EXERCISE REQUIREMENTS
Find the word "private" in the data, then copy each line where it is found.
-----
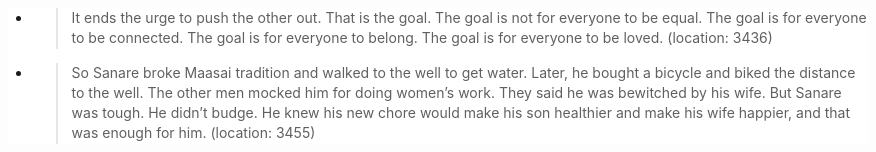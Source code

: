 
  - > It ends the urge to push the other out. That is the goal. The goal is not for everyone to be equal. The goal is for everyone to be connected. The goal is for everyone to belong. The goal is for everyone to be loved. (location: 3436)


  - > So Sanare broke Maasai tradition and walked to the well to get water. Later, he bought a bicycle and biked the distance to the well. The other men mocked him for doing women’s work. They said he was bewitched by his wife. But Sanare was tough. He didn’t budge. He knew his new chore would make his son healthier and make his wife happier, and that was enough for him. (location: 3455)


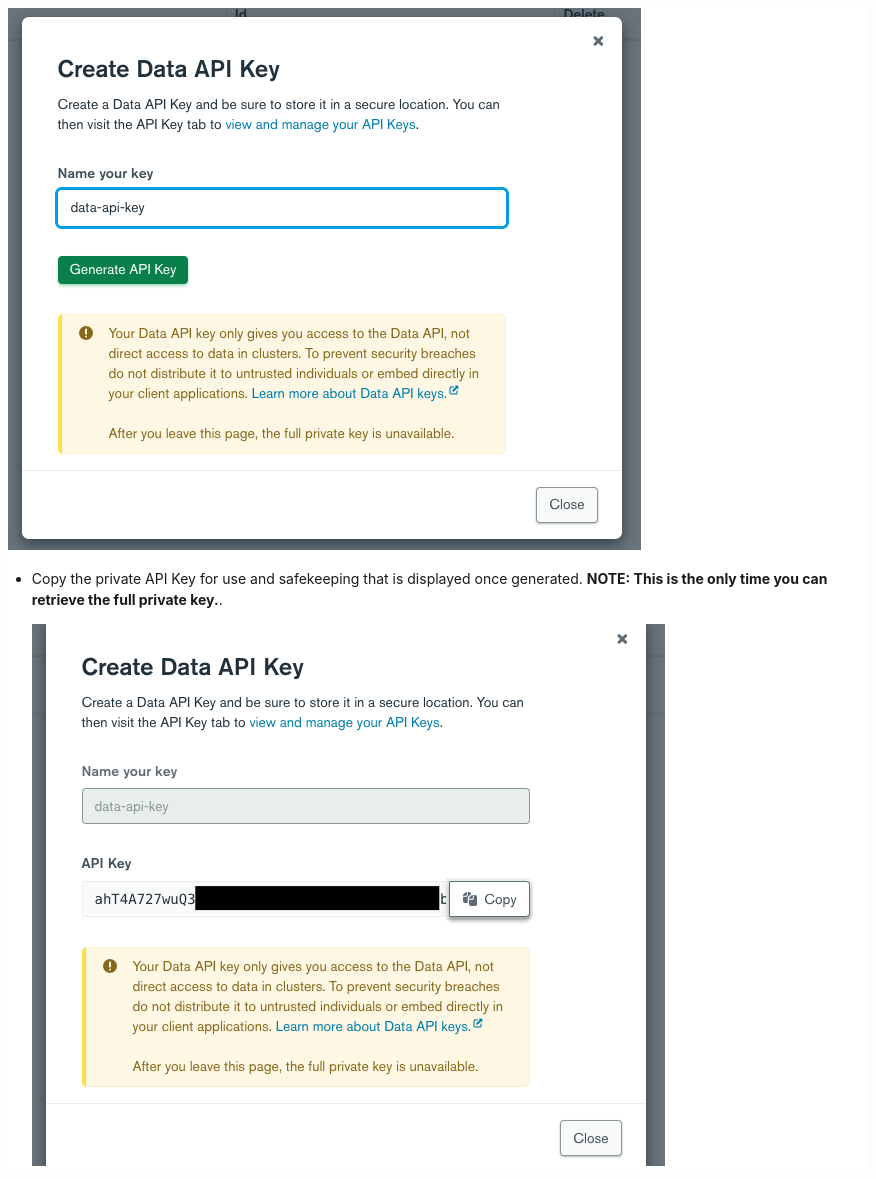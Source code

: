 ![Generate an API key.](img/generate_api_key.png)
* Copy the private API Key for use and safekeeping that is displayed once generated. __NOTE: This is the only time you can retrieve the full private key.__.

  ![Generated API private key.](img/api_private_key.png)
-----
TASK RESULT
* Copy the private API Key for use and safekeeping that is displayed once generated. __NOTE: This is the only time you can retrieve the full private key.__.
  ![Generated API private key.](img/api_private_key.png)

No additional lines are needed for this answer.